* Instructions for the task *
Print the records below from the first line through the line containing "crops (target variable)", both included, word for word.

* Records from a data collection *
Content starts

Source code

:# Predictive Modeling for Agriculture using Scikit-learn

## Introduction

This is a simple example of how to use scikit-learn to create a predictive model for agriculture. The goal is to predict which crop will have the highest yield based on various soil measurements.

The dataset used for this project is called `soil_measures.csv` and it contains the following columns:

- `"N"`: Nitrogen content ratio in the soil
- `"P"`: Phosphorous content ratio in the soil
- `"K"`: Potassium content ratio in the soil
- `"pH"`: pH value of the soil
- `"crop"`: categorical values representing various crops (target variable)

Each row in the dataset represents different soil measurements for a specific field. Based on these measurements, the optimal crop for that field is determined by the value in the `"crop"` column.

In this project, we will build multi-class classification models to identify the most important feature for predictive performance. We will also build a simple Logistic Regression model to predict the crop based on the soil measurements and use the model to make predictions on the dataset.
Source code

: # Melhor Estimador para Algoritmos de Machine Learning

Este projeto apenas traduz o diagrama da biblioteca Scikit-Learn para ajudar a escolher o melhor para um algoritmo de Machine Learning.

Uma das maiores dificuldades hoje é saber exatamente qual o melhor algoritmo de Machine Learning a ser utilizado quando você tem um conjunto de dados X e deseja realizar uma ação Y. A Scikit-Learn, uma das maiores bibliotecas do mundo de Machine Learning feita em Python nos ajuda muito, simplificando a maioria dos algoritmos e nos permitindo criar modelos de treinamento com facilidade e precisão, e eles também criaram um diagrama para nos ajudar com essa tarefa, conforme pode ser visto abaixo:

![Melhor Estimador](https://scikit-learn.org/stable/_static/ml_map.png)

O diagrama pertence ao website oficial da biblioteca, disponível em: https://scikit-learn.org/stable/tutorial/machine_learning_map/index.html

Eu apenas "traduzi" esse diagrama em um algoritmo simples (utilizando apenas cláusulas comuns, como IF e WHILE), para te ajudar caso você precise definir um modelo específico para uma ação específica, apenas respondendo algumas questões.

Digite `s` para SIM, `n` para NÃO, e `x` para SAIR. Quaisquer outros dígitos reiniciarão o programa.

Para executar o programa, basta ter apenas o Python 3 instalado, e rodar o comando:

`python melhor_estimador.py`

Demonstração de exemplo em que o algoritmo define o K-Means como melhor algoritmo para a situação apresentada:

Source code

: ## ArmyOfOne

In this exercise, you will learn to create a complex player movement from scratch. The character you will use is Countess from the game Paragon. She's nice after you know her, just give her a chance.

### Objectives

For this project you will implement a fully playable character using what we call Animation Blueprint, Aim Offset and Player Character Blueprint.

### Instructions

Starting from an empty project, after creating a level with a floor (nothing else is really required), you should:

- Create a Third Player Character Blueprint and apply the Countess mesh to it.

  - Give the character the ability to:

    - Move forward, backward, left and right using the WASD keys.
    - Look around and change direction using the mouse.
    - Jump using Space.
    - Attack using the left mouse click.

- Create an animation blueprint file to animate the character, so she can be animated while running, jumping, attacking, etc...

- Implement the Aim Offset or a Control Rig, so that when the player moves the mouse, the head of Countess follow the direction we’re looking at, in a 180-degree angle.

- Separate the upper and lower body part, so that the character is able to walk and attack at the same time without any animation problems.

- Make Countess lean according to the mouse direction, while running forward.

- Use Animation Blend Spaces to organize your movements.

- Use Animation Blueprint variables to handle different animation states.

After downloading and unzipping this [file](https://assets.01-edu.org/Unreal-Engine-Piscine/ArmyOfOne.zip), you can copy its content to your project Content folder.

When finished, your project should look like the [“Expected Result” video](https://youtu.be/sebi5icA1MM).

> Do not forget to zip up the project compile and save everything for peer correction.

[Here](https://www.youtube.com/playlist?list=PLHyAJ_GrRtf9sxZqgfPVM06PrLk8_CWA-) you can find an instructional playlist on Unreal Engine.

Content ends

* Written response *
Source code

:# Predictive Modeling for Agriculture using Scikit-learn

## Introduction

This is a simple example of how to use scikit-learn to create a predictive model for agriculture. The goal is to predict which crop will have the highest yield based on various soil measurements.

The dataset used for this project is called `soil_measures.csv` and it contains the following columns:

- `"N"`: Nitrogen content ratio in the soil
- `"P"`: Phosphorous content ratio in the soil
- `"K"`: Potassium content ratio in the soil
- `"pH"`: pH value of the soil
- `"crop"`: categorical values representing various crops (target variable)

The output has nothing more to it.